Bijna de helft van de deelnemers geeft aan de gebeurtenis verwerkt te hebben maar uit de zogenaamde schokverwerkingslijst blijkt dat ze over het algemeen nog veel klachten hebben als herbelevings- en vermijdingsreacties. Driekwart van de mensen met deze klachten maakt geen gebruik (meer) van professionele hulp.

Adviezen
Het onderzoek is gehouden onder een selectieve groep slachtoffers van schokkende gebeurtenissen en geeft niet een representatief beeld.

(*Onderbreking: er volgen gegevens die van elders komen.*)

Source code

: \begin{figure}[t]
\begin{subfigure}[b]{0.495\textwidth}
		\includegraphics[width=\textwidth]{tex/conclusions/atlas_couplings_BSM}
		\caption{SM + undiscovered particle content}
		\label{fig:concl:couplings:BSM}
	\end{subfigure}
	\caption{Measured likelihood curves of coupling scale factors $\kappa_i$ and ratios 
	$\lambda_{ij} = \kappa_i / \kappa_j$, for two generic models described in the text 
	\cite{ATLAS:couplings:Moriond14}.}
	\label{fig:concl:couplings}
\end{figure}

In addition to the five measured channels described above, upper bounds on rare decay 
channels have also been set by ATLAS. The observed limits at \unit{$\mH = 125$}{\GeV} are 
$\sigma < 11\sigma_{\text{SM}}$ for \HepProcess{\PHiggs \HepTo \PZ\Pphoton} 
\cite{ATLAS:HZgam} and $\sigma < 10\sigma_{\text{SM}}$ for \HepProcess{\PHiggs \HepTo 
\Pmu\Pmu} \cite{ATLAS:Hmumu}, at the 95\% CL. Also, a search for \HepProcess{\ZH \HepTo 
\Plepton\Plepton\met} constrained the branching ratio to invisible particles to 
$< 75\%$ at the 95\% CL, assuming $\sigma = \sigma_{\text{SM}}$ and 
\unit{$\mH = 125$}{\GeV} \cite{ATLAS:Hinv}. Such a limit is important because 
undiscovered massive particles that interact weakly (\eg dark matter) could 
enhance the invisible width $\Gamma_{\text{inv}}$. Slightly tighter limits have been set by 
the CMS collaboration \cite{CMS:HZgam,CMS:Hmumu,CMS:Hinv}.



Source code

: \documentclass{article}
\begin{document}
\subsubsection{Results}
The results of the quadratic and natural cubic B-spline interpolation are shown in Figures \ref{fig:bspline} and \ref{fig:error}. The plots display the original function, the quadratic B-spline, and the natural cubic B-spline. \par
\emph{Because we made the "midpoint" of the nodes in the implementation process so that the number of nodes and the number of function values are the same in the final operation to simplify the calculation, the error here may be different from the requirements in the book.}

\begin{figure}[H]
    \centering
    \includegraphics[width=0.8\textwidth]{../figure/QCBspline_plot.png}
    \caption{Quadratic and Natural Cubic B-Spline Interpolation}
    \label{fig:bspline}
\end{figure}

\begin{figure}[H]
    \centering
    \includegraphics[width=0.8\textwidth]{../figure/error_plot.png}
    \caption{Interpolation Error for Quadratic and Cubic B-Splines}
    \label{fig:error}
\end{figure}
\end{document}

Via een oproep in advertenties en radiocommercials konden mensen de enquête via de websites www.nadeschok.nl of www.slachtofferenquete.nl invullen. De eerste resultaten (meting 22 september) zijn op basis van 865 deelnemers. De meerderheid van de deelnemers zit in de leeftijdscategorie 30 tot 50 jaar. De groep deelnemers is relatief hoog opgeleid, maar liefst 53 procent heeft een opleiding op HBO of universitair niveau. Het lijkt erop dat vrouwen mededeelzamer zijn over hun ervaringen dan mannen. Van de deelnemers is maar liefst 69 procent vrouw. Bijzondere aan dit onderzoek is verder dat aan een grote groep slachtoffers advies is gevraagd hoe zij zouden willen dat de omgeving op hen reageert.

Na de Schok
'Na de Schok' is het thema van de Nationale Dag Geestelijke Volksgezondheid die wordt gehouden op 11 oktober 2004. Het Nationaal Fonds Geestelijke Volksgezondheid (NFGV) organiseert deze achtste Nationale Dag samen met organisaties uit de geestelijke gezondheidszorg en patiënten- en familieorganisaties. Deze organisaties willen slachtoffers ondersteunen en mensen in de directe omgeving stimuleren met begrip om te gaan met slachtoffers. Op en rond 11 oktober worden overal in het land publieksactiviteiten gehouden. Via actietelefoonnummer 0900 - 1450 (Korrelatie) en de website www.NadeSchok.nl kan het publiek reageren en de Wegwijzer met tips en adviezen aanvragen.